Born in Redruth in Cornwall, he spent the earlier part of his childhood in Canada (his father was a mining engineer). Nevertheless reviewing a second exhibition in Brighton in 1990, John Russell Taylor had this to say: ' Pellew touches on a number of interesting and unexpected aspects of English art between the wars'. Generally, the Cornish don't strike me as particularly English, specially when they have spent their childhood in Canada. But there you are, this artist of almost unique sensibility and sensitivity did train under Henry Tonks and Wilson Steer at the Slade and the thoroughness of that training is evident in all the prints here. I think one faculty they did value was memory. It wasn't just that they considered draughtsmanship to be important but they taught students both to look and to remember what they had seen.

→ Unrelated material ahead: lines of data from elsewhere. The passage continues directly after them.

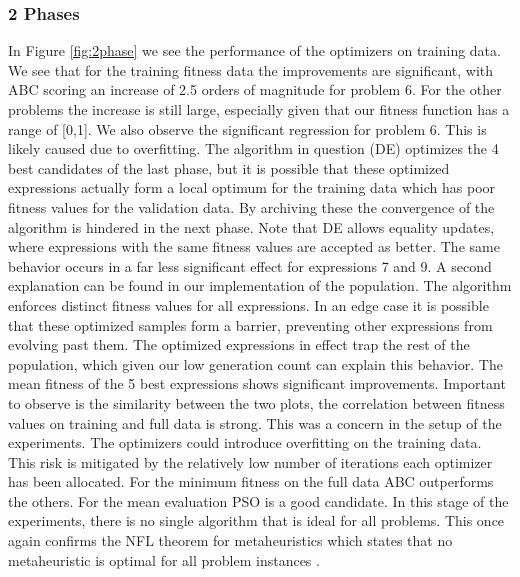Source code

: \subsubsection{2 Phases}
In Figure \ref{fig:2phase} we see the performance of the optimizers on training data. 
We see that for the training fitness data the improvements are significant, with ABC scoring an increase of 2.5 orders of magnitude for problem 6. For the other problems the increase is still large, especially given that our fitness function has a range of [0,1].
We also observe the significant regression for problem 6. This is likely caused due to overfitting. The algorithm in question (DE) optimizes the 4 best candidates of the last phase, but it is possible that these optimized expressions actually form a local optimum for the training data which has poor fitness values for the validation data. By archiving these the convergence of the algorithm is hindered in the next phase. Note that DE allows equality updates, where expressions with the same fitness values are accepted as better. The same behavior occurs in a far less significant effect for expressions 7 and 9. A second explanation can be found in our implementation of the population. The algorithm enforces distinct fitness values for all expressions. In an edge case it is possible that these optimized samples form a barrier, preventing other expressions from evolving past them. The optimized expressions in effect trap the rest of the population, which given our low generation count can explain this behavior. The mean fitness of the 5 best expressions shows significant improvements. Important to observe is the similarity between the two plots, the correlation between fitness values on training and full data is strong. This was a concern in the setup of the experiments. The optimizers could introduce overfitting on the training data. This risk is mitigated by the relatively low number of iterations each optimizer has been allocated. For the minimum fitness on the full data ABC outperforms the others. For the mean evaluation PSO is a good candidate. In this stage of the experiments, there is no single algorithm that is ideal for all problems. This once again confirms the NFL theorem for metaheuristics which states that no metaheuristic is optimal for all problem instances \cite{NFL}.
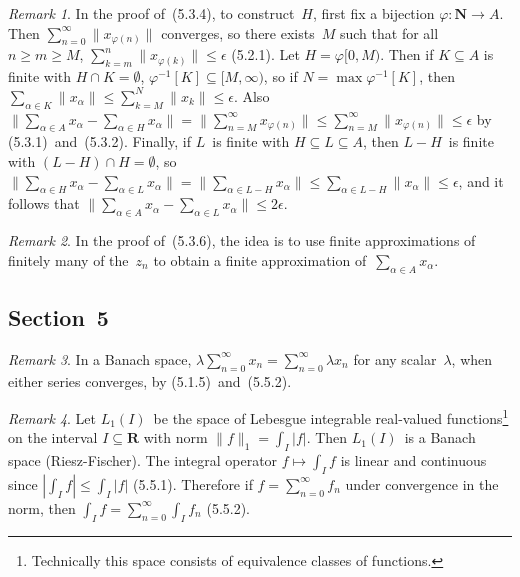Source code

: \documentclass[letterpaper,12pt]{article}
\newcommand{\N}{\mathbf{N}}
\newcommand{\R}{\mathbf{R}}
\newcommand{\sect}{\cap}
\newcommand{\inv}[1]{#1^{-1}}
\newcommand{\abs}[1]{|{#1}|}
\newcommand{\norm}[1]{\lVert{#1}\rVert}
\theoremstyle{plain}
\theoremstyle{definition}
\theoremstyle{remark}
\newtheorem*{rmk}{Remark}
\begin{document}
\begin{rmk}
In the proof of~(5.3.4), to construct~\(H\), first fix a bijection \(\varphi:\N\to A\). Then \(\sum_{n=0}^{\infty}\norm{x_{\varphi(n)}}\) converges, so there exists~\(M\) such that for all \(n\ge m\ge M\), \(\sum_{k=m}^n\norm{x_{\varphi(k)}}\le\epsilon\) (5.2.1). Let \(H=\varphi[0,M)\). Then if \(K\subseteq A\) is finite with \(H\sect K=\emptyset\), \(\inv{\varphi}[K]\subseteq[M,\infty)\), so if \(N=\max\inv{\varphi}[K]\), then \(\sum_{\alpha\in K}\norm{x_{\alpha}}\le\sum_{k=M}^N\norm{x_k}\le\epsilon\). Also \(\norm{\sum_{\alpha\in A}x_{\alpha}-\sum_{\alpha\in H}x_{\alpha}}=\norm{\sum_{n=M}^{\infty}x_{\varphi(n)}}\le\sum_{n=M}^{\infty}\norm{x_{\varphi(n)}}\le\epsilon\) by (5.3.1)~and~(5.3.2). Finally, if \(L\)~is finite with \(H\subseteq L\subseteq A\), then \(L-H\)~is finite with \((L-H)\sect H=\emptyset\), so \(\norm{\sum_{\alpha\in H}x_{\alpha}-\sum_{\alpha\in L}x_{\alpha}}=\norm{\sum_{\alpha\in L-H}x_{\alpha}}\le\sum_{\alpha\in L-H}\norm{x_{\alpha}}\le\epsilon\), and it follows that \(\norm{\sum_{\alpha\in A}x_{\alpha}-\sum_{\alpha\in L}x_{\alpha}}\le 2\epsilon\).
\end{rmk}

\begin{rmk}
In the proof of~(5.3.6), the idea is to use finite approximations of finitely many of the~\(z_n\) to obtain a finite approximation of~\(\sum_{\alpha\in A}x_\alpha\).
\end{rmk}

\subsection*{Section~5}
\begin{rmk}
In a Banach space, \(\lambda\sum_{n=0}^{\infty}x_n=\sum_{n=0}^{\infty}\lambda x_n\) for any scalar~\(\lambda\), when either series converges, by (5.1.5)~and~(5.5.2).
\end{rmk}

\begin{rmk}
Let \(L_1(I)\)~be the space of Lebesgue integrable real-valued functions\footnote{Technically this space consists of equivalence classes of functions.} on the interval \(I\subseteq\R\) with norm \(\norm{f}_1=\int_I\abs{f}\). Then \(L_1(I)\)~is a Banach space (Riesz-Fischer). The integral operator \(f\mapsto\int_If\) is linear and continuous since \(\abs{\int_If}\le\int_I\abs{f}\) (5.5.1). Therefore if \(f=\sum_{n=0}^{\infty}f_n\) under convergence in the norm, then \(\int_I f=\sum_{n=0}^{\infty}\int_I f_n\) (5.5.2).
\end{rmk}
\end{document}
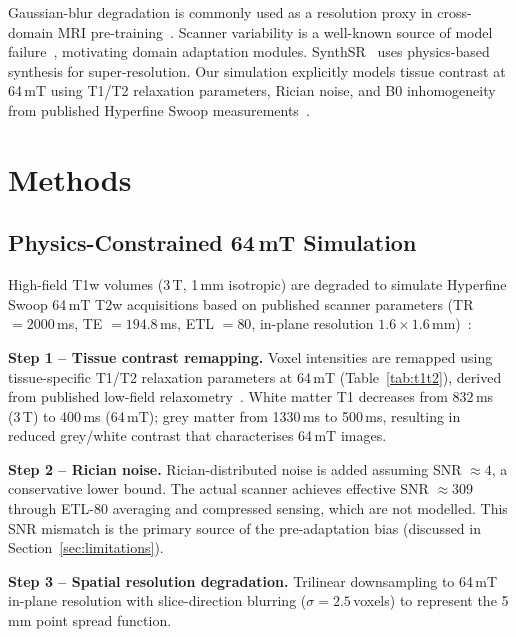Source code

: \documentclass[12pt,a4paper]{article}
\begin{document}
Gaussian-blur degradation is commonly used as a resolution proxy in
cross-domain MRI pre-training~\cite{zhao2021superresolution}. Scanner
variability is a well-known source of model failure~\cite{karani2018lifelong,dewey2019deepharmony},
motivating domain adaptation modules. SynthSR~\cite{iglesias2023synthsr}
uses physics-based synthesis for super-resolution. Our simulation
explicitly models tissue contrast at 64\,mT using T1/T2 relaxation
parameters, Rician noise, and B0 inhomogeneity from published Hyperfine
Swoop measurements~\cite{vasa2025}.

\section{Methods}
\label{sec:methods}

\subsection{Physics-Constrained 64\,mT Simulation}
\label{sec:sim}

High-field T1w volumes (3\,T, 1\,mm isotropic) are degraded to simulate
Hyperfine Swoop 64\,mT T2w acquisitions based on published scanner
parameters (TR $= 2000$\,ms, TE $= 194.8$\,ms, ETL $= 80$, in-plane
resolution $1.6 \times 1.6$\,mm)~\cite{vasa2025}:

\textbf{Step 1 -- Tissue contrast remapping.}
Voxel intensities are remapped using tissue-specific T1/T2 relaxation
parameters at 64\,mT (Table~\ref{tab:t1t2}), derived from published
low-field relaxometry~\cite{deichmann2002}. White matter T1 decreases from
832\,ms (3\,T) to 400\,ms (64\,mT); grey matter from 1330\,ms to 500\,ms,
resulting in reduced grey/white contrast that characterises 64\,mT images.

\textbf{Step 2 -- Rician noise.}
Rician-distributed noise is added assuming SNR $\approx 4$, a conservative
lower bound. The actual scanner achieves effective SNR $\approx 309$ through
ETL-80 averaging and compressed sensing, which are not modelled. This SNR
mismatch is the primary source of the pre-adaptation bias (discussed in
Section~\ref{sec:limitations}).

\textbf{Step 3 -- Spatial resolution degradation.}
Trilinear downsampling to 64\,mT in-plane resolution with slice-direction
blurring ($\sigma = 2.5$\,voxels) to represent the 5\,mm point spread
function.
\end{document}
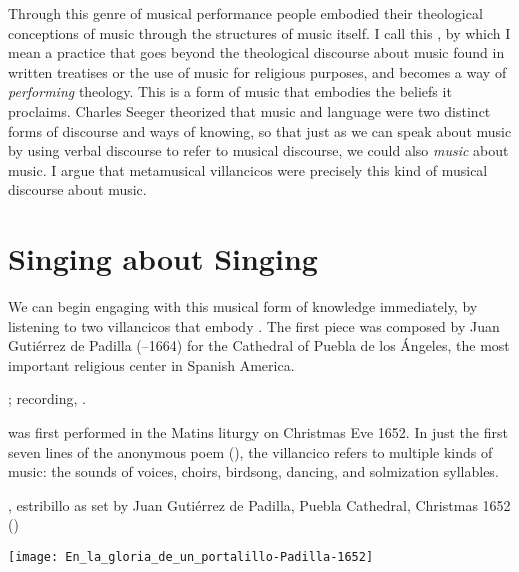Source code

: 
Through this genre of musical performance people embodied their theological
conceptions of music through the structures of music itself.
I call this , by which I mean a practice that goes
beyond the theological discourse about music found in written treatises or the
use of music for religious purposes, and becomes a way of \emph{performing}
theology.
This is a form of music that embodies the beliefs it proclaims.
Charles Seeger theorized that music and language were two distinct forms of
discourse and ways of knowing, so that just as we can speak about music by
using verbal discourse to refer to musical discourse, we could also
\emph{music} about music.%
    \Autocites
    {Seeger:Unitary}
    {Small:Musicking}
I argue that metamusical villancicos were precisely this kind of musical
discourse about music.


\section{Singing about Singing}

We can begin engaging with this musical form of knowledge immediately, by
listening to two villancicos that embody .%
    \Autocites
    {Murata:Singing}
The first piece was composed by Juan Gutiérrez de Padilla (--1664)
for the Cathedral of Puebla de los Ángeles, the most important religious center
in Spanish America.%
\begin{Footnote}
    ; 
    recording, \autocite{Padilla:1652ChristmasCD}.
\end{Footnote}
 was first performed in the Matins liturgy
on Christmas Eve 1652.  
In just the first seven lines of the anonymous poem
(), the villancico
refers to multiple kinds of music: the sounds of voices, choirs, birdsong,
dancing, and solmization syllables.


\begin{poemexample}
    \caption{, estribillo as set by Juan
    Gutiérrez de Padilla, Puebla Cathedral, Christmas 1652 ()}
    \label{poem:En_la_gloria_de_un_portalillo-Padilla-1652}
    \texttt{[image: En\_la\_gloria\_de\_un\_portalillo-Padilla-1652]}
\end{poemexample}


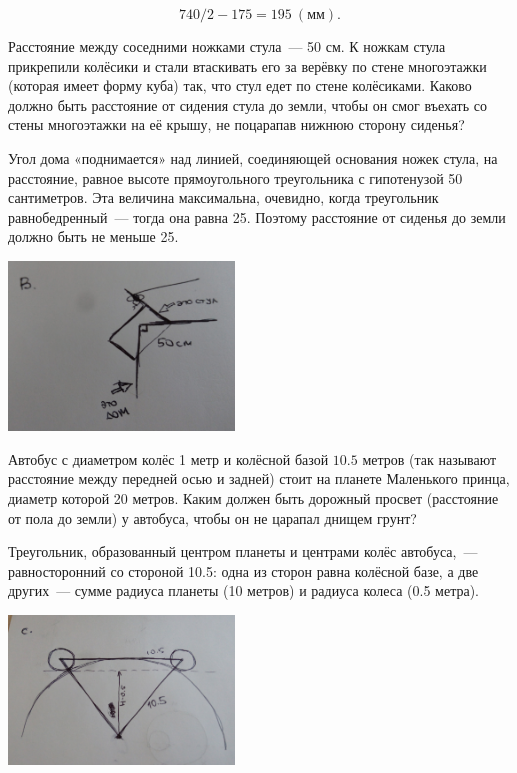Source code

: \begin{itemize}

\itA $$740/2-175 = \SI{195}{(\text{мм})}.$$

\itB Расстояние между соседними ножками стула~— 50 см. К ножкам стула прикрепили колёсики и стали втаскивать его за верёвку по стене многоэтажки (которая имеет форму куба) так, что стул едет по стене колёсиками. Каково должно быть расстояние от сидения стула до земли, чтобы он смог въехать со стены многоэтажки на её крышу, не поцарапав нижнюю сторону сиденья?

Угол дома «поднимается» над линией, соединяющей основания ножек стула, на расстояние, равное высоте прямоугольного треугольника с гипотенузой 50 сантиметров. Эта величина максимальна, очевидно, когда треугольник равнобедренный~— тогда она равна \SI{25}{}. Поэтому расстояние от сиденья до земли должно быть не меньше \SI{25}{}.

\begin{center}
	\includegraphics[natwidth=3513,natheight=2640,width=6cm]{figures/2018-clearances-b}
\end{center}

\itC Автобус с диаметром колёс 1 метр и колёсной базой $10.5$ метров (так называют расстояние между передней осью и задней) стоит на планете Маленького принца, диаметр которой 20 метров. Каким должен быть дорожный просвет (расстояние от пола до земли) у автобуса, чтобы он не царапал днищем грунт?

Треугольник, образованный центром планеты и центрами колёс автобуса,~— равносторонний со стороной \SI{10.5}{}: одна из сторон равна колёсной базе, а две других~— сумме радиуса планеты (10 метров) и радиуса колеса (0.5 метра).

\begin{center}
	\includegraphics[natwidth=3716,natheight=2460,width=6cm]{figures/2018-clearances-c}
\end{center}


\end{itemize}
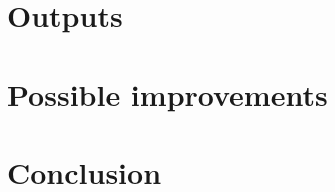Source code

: \documentclass[hidelinks, english]{report}
\begin{document}
\section{Outputs}


\section{Possible improvements}


\section{Conclusion}



\end{document}
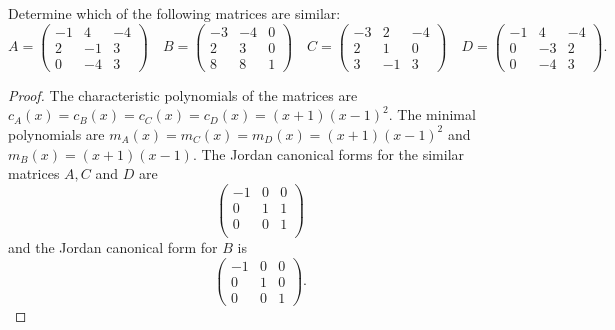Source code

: \documentclass[10pt]{amsart}
\begin{document}
\begin{thm}
  \label{Ex3}
  Determine which of the following matrices are similar:
  $$
  A = \begin{pmatrix}
    -1 & 4 & -4\\
    2 & -1 & 3\\
    0 & -4 & 3
  \end{pmatrix}
  \quad
  B = \begin{pmatrix}
    -3 & -4 & 0\\
    2 & 3 & 0\\
    8 & 8 & 1
  \end{pmatrix}
  \quad
  C = \begin{pmatrix}
    -3 & 2 & -4\\
    2 & 1 & 0\\
    3 & -1 & 3
  \end{pmatrix}
  \quad
  D = \begin{pmatrix}
    -1 & 4 & -4\\
    0 & -3 & 2\\
    0 & -4 & 3
  \end{pmatrix}.
  $$
  \begin{proof}
    The characteristic polynomials of the matrices are $c_A(x) = c_B(x) = c_C(x) = c_D(x) = (x+1)(x-1)^2$.
    The minimal polynomials are $m_A(x) = m_C(x) = m_D(x) = (x+1)(x-1)^2$ and $m_B(x) = (x+1)(x-1)$.
    The Jordan canonical forms for the similar matrices $A, C$ and $D$ are 
    $$
    \begin{pmatrix}
      -1 & 0 & 0\\
      0 & 1 & 1\\
      0 & 0 & 1\\
    \end{pmatrix}
    $$
    and the Jordan canonical form for $B$ is 
    $$
    \begin{pmatrix}
      -1 & 0 & 0\\
      0 & 1 & 0\\
      0 & 0 & 1
    \end{pmatrix}.
    $$
  \end{proof}
\end{thm}
\end{document}
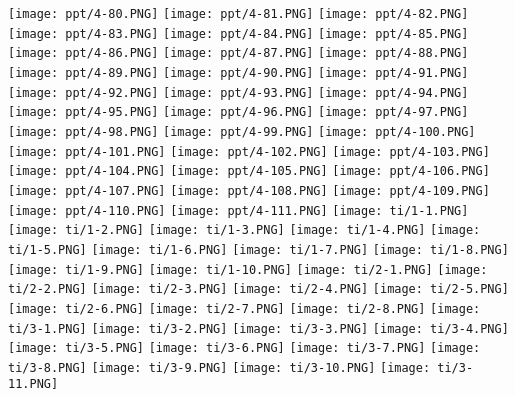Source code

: \documentclass[UTF-8]{ctexart}
\begin{document}
\begin{center}
\texttt{[image: ppt/4-80.PNG]}
\texttt{[image: ppt/4-81.PNG]}
\texttt{[image: ppt/4-82.PNG]}
\texttt{[image: ppt/4-83.PNG]}
\texttt{[image: ppt/4-84.PNG]}
\texttt{[image: ppt/4-85.PNG]}
\texttt{[image: ppt/4-86.PNG]}
\texttt{[image: ppt/4-87.PNG]}
\texttt{[image: ppt/4-88.PNG]}
\texttt{[image: ppt/4-89.PNG]}
\texttt{[image: ppt/4-90.PNG]}
\texttt{[image: ppt/4-91.PNG]}
\texttt{[image: ppt/4-92.PNG]}
\texttt{[image: ppt/4-93.PNG]}
\texttt{[image: ppt/4-94.PNG]}
\texttt{[image: ppt/4-95.PNG]}
\texttt{[image: ppt/4-96.PNG]}
\texttt{[image: ppt/4-97.PNG]}
\texttt{[image: ppt/4-98.PNG]}
\texttt{[image: ppt/4-99.PNG]}
\texttt{[image: ppt/4-100.PNG]}
\texttt{[image: ppt/4-101.PNG]}
\texttt{[image: ppt/4-102.PNG]}
\texttt{[image: ppt/4-103.PNG]}
\texttt{[image: ppt/4-104.PNG]}
\texttt{[image: ppt/4-105.PNG]}
\texttt{[image: ppt/4-106.PNG]}
\texttt{[image: ppt/4-107.PNG]}
\texttt{[image: ppt/4-108.PNG]}
\texttt{[image: ppt/4-109.PNG]}
\texttt{[image: ppt/4-110.PNG]}
\texttt{[image: ppt/4-111.PNG]}
\newpage
\texttt{[image: ti/1-1.PNG]}
\texttt{[image: ti/1-2.PNG]}
\texttt{[image: ti/1-3.PNG]}
\texttt{[image: ti/1-4.PNG]}
\texttt{[image: ti/1-5.PNG]}
\texttt{[image: ti/1-6.PNG]}
\texttt{[image: ti/1-7.PNG]}
\texttt{[image: ti/1-8.PNG]}
\texttt{[image: ti/1-9.PNG]}
\texttt{[image: ti/1-10.PNG]}
\newpage
\texttt{[image: ti/2-1.PNG]}
\texttt{[image: ti/2-2.PNG]}
\texttt{[image: ti/2-3.PNG]}
\texttt{[image: ti/2-4.PNG]}
\texttt{[image: ti/2-5.PNG]}
\texttt{[image: ti/2-6.PNG]}
\texttt{[image: ti/2-7.PNG]}
\texttt{[image: ti/2-8.PNG]}
\newpage
\texttt{[image: ti/3-1.PNG]}
\texttt{[image: ti/3-2.PNG]}
\texttt{[image: ti/3-3.PNG]}
\texttt{[image: ti/3-4.PNG]}
\texttt{[image: ti/3-5.PNG]}
\texttt{[image: ti/3-6.PNG]}
\texttt{[image: ti/3-7.PNG]}
\texttt{[image: ti/3-8.PNG]}
\texttt{[image: ti/3-9.PNG]}
\texttt{[image: ti/3-10.PNG]}
\texttt{[image: ti/3-11.PNG]}

\end{center}
\end{document}
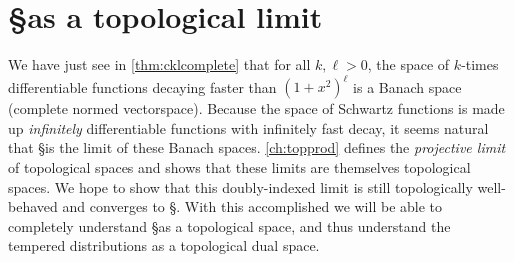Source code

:     \section{\S as a topological limit}
      
      We have just see in \cref{thm:cklcomplete} that for all $k,\ell>0$, the space \Ckl of $k$-times differentiable functions decaying faster than $(1+x^2)^\ell$ is a Banach space (complete normed vectorspace).
      Because the space of Schwartz functions is made up \emph{infinitely} differentiable functions with infinitely fast decay, it seems natural that \S is the limit of these Banach spaces.
      \cref{ch:topprod} defines the \emph{projective limit} of topological spaces and shows that these limits are themselves topological spaces.
      We hope to show that this doubly-indexed limit is still topologically well-behaved and converges to \S.
      With this accomplished we will be able to completely understand \S as a topological space, and thus understand the tempered distributions \SS as a topological dual space.

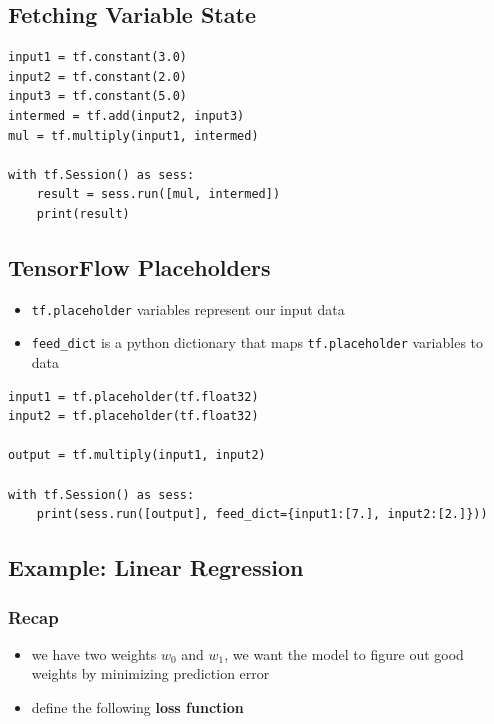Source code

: \documentclass[11pt]{article}
\begin{document}
\subsection*{Fetching Variable State}
\label{sec:org25332dc}

\begin{verbatim}
input1 = tf.constant(3.0)
input2 = tf.constant(2.0)
input3 = tf.constant(5.0)
intermed = tf.add(input2, input3)
mul = tf.multiply(input1, intermed)

with tf.Session() as sess:
    result = sess.run([mul, intermed])
    print(result)
\end{verbatim}

\subsection*{TensorFlow Placeholders}
\label{sec:org4ff502b}

\begin{itemize}
\item \texttt{tf.placeholder} variables represent our input data
\item \texttt{feed\_dict} is a python dictionary that maps \texttt{tf.placeholder} variables to data
\end{itemize}

\begin{verbatim}
input1 = tf.placeholder(tf.float32)
input2 = tf.placeholder(tf.float32)

output = tf.multiply(input1, input2)

with tf.Session() as sess:
    print(sess.run([output], feed_dict={input1:[7.], input2:[2.]}))
\end{verbatim}

\subsection*{Example: Linear Regression}
\label{sec:orgb030c72}
\subsubsection*{Recap}
\label{sec:orged185f8}
\begin{itemize}
\item we have two weights \(w_0\) and \(w_1\), we want the model to figure out good weights by minimizing prediction error
\item define the following \textbf{loss function}
\end{itemize}
\end{document}
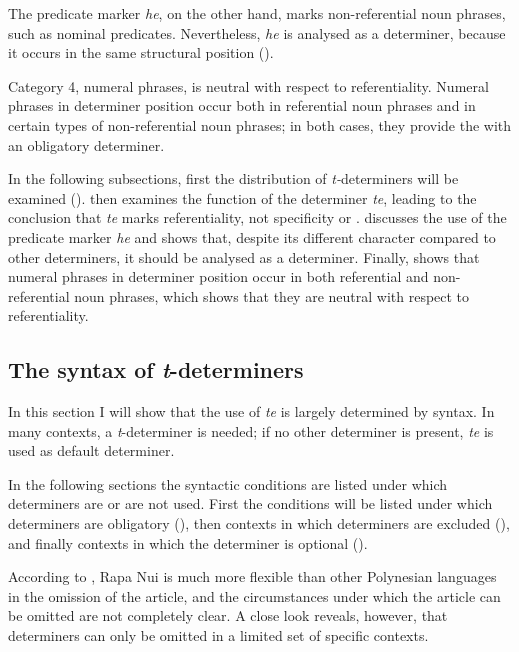 The predicate marker \textit{he}, on the other hand, marks non-referential noun phrases, such as nominal predicates. Nevertheless, \textit{he} is analysed as a determiner, because it occurs in the same structural position (). 

Category 4, numeral phrases, is neutral with respect to referentiality. Numeral phrases in determiner position occur both in referential noun phrases and in certain types of non-referential noun phrases; in both cases, they provide the  with an obligatory determiner.

In the following subsections, first the distribution of \textit{t-}determiners will be examined ().  then examines the function of the determiner \textit{te}, leading to the conclusion that \textit{te} marks referentiality, not specificity or .  discusses the use of the predicate marker \textit{he} and shows that, despite its different character compared to other determiners, it should be analysed as a determiner. Finally,  shows that numeral phrases in determiner position occur in both referential and non-referential noun phrases, which shows that they are neutral with respect to referentiality.

\subsection{The syntax of \textit{t}{}-determiners}\label{sec:5.3.2}

In this section I will show that the use of \textit{te} is largely determined by syntax. In many contexts, a \textit{t}{}-determiner is needed; if no other determiner is present, \textit{te} is used as default determiner. 

In the following sections the syntactic conditions are listed under which determiners are or are not used. First the conditions will be listed under which determiners are obligatory (), then contexts in which determiners are excluded (), and finally contexts in which the determiner is optional (). 

According to \citet{Chapin1974}, Rapa Nui is much more flexible than other Polynesian languages in the omission of the article, and the circumstances under which the article can be omitted are not completely clear. A close look reveals, however, that determiners can only be omitted in a limited set of specific contexts.

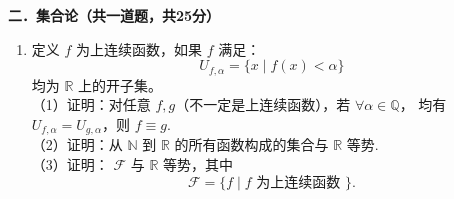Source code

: \textbf{二．集合论（共一道题，共25分）}
\begin{enumerate}
\item 定义 $f$ 为上连续函数，如果 $f$ 满足：
$$U_{f, \alpha}=\{x \mid f(x)<\alpha\}$$
均为 $\mathbb{R}$ 上的开子集。\\
（1）证明：对任意 $f, g$（不一定是上连续函数），若 $\forall \alpha \in \mathbb{Q}$，
均有 $U_{f, \alpha}=U_{g, \alpha}$，则 $f \equiv g$.\\
（2）证明：从 $\mathbb{N}$ 到 $\mathbb{R}$ 的所有函数构成的集合与 $\mathbb{R}$ 等势.\\
（3）证明： $\mathcal{F}$ 与 $\mathbb{R}$ 等势，其中
$$\mathcal{F}=\{f \mid f \text { 为上连续函数 }\}.$$
\end{enumerate}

What Claughton Pellew saw were subjects underpinned by lyricism and faith. Like a number of British artists before the first war, he had become a Roman Catholic and this had led him to register as a conscientious objector after general conscription in 1916 and this in turn led him to prison, the final one almost unbelievably being the notorious Dartmoor. John Nash believed that Pellew never recovered from his experiences and left him with a permanent sense of isolation. Be that as it may, Pellew and his wife, the artist Emma Tennant, went to live on the north-east coast of Norfolk and never left there. As for me, I think his conscientiousness was played out beautifully in his wood-engravings. He also painted and only began engraving in 1923 but as you see here, he approached almost every print with a subtle originality that makes many of his contemporaries look basically complacent. Unlike Bernard Rice, whose experiments didn't always come off, Pellew took on a range of subjects and designs that belie the visionary Romantic manner.
Look at how different these prints are, how varied the cutting is, see how well he handles a tremendous range of blacks, white and greys and take it from me that the impression of his cutting when you see it in front of you, is considerable. In exactly the same way that it is easy to compare engravings like these to the ink and sepia drawings Samuel Palmer made in the 1820s, it is equally true that, like Palmer's drawings, these prints by Pellew are highly skilled. The images are so appealling, we tend to forget just how well-made they are. He approached everything he did with seriousness. And, as so often, with truly serious people, he was shy and self-effacing. He might have designed the cover for the 1930 Christmas number of the Radio Times (it was carol singers) but these beautifully considered images are about as far from our television times as you can get.